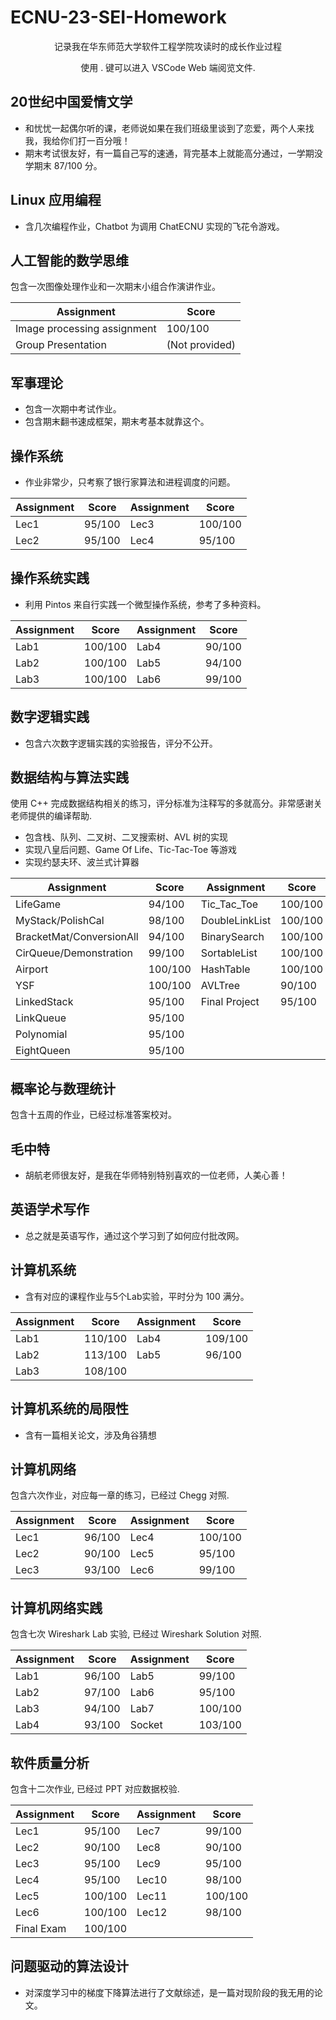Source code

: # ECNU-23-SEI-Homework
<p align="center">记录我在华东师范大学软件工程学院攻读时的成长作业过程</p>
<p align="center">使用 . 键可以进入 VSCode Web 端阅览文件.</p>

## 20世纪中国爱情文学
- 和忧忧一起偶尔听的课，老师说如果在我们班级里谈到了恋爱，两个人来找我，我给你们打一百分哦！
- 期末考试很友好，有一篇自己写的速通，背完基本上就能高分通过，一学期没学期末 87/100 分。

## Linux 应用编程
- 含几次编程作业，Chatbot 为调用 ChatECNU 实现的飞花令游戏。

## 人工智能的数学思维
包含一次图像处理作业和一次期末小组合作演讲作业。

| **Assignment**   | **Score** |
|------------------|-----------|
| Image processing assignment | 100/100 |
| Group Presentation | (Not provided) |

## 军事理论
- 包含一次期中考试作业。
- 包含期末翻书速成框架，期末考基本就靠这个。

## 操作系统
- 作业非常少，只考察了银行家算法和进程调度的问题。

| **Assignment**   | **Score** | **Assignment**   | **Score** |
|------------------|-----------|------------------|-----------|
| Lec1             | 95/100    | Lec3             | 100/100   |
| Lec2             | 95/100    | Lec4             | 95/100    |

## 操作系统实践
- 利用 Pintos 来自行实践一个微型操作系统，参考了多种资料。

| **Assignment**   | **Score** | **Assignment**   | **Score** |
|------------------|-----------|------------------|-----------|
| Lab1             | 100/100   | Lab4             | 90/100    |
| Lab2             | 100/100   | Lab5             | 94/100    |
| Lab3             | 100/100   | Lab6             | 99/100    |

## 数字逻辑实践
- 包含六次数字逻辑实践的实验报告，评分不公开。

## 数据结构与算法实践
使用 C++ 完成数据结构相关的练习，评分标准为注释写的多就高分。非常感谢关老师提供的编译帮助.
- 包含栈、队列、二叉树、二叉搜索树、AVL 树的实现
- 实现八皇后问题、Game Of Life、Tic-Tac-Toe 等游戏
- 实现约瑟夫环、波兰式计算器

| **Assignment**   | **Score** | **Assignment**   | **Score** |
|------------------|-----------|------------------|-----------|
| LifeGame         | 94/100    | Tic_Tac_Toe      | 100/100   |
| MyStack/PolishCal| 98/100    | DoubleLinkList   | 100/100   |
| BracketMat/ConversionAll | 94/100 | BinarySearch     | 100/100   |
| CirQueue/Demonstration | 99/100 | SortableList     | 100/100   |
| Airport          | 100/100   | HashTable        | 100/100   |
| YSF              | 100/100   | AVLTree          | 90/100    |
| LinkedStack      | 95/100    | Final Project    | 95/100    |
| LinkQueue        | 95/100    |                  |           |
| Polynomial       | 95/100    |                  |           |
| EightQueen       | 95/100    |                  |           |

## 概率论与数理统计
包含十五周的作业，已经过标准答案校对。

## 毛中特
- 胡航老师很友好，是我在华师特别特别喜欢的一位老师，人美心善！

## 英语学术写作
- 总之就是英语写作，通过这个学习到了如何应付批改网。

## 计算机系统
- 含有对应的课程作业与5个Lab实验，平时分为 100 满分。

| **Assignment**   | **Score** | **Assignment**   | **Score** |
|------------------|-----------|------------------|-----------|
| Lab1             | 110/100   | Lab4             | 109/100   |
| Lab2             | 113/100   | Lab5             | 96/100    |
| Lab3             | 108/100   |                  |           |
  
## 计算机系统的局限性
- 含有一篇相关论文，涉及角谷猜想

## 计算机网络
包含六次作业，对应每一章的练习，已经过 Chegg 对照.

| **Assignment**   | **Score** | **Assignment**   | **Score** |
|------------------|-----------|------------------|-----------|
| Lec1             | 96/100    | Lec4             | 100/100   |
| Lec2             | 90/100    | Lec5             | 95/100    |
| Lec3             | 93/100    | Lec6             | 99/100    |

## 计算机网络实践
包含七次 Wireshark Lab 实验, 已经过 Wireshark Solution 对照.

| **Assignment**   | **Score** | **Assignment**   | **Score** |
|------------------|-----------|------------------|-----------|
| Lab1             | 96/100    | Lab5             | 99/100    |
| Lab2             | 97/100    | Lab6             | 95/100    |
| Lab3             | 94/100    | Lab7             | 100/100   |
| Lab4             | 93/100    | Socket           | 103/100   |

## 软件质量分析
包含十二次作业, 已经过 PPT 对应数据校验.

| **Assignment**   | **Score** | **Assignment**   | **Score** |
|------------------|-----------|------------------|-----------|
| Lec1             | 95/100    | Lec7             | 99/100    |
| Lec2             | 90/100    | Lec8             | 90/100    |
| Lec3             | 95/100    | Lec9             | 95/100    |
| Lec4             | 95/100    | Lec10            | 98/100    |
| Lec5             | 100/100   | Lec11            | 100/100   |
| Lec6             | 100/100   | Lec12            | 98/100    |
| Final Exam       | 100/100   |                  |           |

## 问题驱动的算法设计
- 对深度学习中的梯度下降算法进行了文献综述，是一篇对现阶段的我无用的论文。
◆ ◆ ◆
What this task involves. In the listing above, count each line that holds the word "align" and report the number alone.

Written reply. 2